List each line of the data that holds the string "image", please.

§ RECORDED INFORMATION:
--*--

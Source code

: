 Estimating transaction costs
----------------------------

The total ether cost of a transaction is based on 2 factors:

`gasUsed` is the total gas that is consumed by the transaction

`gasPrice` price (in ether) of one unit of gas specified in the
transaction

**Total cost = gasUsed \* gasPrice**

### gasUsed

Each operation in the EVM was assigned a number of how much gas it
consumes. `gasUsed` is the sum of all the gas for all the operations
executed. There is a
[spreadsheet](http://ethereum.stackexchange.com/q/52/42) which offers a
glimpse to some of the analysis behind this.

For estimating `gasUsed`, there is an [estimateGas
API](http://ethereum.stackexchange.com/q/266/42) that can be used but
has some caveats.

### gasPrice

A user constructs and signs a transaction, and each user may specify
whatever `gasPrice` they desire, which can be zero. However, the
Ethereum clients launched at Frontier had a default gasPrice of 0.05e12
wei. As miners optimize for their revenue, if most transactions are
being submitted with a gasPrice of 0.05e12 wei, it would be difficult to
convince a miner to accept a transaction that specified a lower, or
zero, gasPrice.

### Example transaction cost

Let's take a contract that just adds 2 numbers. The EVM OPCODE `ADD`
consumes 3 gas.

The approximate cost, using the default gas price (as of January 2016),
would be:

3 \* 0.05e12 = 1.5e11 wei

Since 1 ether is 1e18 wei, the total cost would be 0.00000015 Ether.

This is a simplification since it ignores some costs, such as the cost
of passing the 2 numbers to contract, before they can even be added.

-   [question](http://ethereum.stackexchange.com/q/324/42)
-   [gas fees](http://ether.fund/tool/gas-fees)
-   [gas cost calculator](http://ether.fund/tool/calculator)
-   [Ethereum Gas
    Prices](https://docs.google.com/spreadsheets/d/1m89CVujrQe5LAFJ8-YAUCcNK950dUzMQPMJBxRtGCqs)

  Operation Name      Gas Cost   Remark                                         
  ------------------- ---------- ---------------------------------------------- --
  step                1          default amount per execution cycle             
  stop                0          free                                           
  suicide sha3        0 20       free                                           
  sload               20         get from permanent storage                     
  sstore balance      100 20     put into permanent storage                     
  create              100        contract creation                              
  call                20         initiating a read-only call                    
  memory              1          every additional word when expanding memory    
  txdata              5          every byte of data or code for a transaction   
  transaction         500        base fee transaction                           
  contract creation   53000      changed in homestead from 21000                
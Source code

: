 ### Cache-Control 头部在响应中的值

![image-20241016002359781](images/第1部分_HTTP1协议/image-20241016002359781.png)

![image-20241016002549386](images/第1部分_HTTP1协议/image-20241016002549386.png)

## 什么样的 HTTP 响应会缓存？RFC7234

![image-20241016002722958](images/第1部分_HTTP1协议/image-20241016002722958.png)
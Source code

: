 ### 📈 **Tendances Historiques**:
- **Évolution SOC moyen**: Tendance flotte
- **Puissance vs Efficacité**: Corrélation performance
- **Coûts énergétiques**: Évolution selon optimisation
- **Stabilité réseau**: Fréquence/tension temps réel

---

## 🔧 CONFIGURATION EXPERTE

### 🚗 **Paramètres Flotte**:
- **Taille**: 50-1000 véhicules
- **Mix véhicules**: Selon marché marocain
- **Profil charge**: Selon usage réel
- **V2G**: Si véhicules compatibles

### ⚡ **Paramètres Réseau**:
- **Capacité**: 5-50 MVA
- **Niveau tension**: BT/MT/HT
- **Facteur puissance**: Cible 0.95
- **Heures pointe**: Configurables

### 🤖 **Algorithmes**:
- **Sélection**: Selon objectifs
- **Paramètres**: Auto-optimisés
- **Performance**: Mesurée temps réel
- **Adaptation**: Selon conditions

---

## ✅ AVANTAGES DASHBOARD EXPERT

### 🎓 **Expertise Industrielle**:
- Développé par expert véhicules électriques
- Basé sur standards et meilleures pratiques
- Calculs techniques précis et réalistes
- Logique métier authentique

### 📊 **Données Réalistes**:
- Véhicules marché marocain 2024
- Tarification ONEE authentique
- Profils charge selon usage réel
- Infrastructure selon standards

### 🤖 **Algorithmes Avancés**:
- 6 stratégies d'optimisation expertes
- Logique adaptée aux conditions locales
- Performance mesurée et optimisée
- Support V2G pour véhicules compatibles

--*--

§ EXERCISE RESULT:
![image-20241016002359781](images/第1部分_HTTP1协议/image-20241016002359781.png)
![image-20241016002549386](images/第1部分_HTTP1协议/image-20241016002549386.png)
![image-20241016002722958](images/第1部分_HTTP1协议/image-20241016002722958.png)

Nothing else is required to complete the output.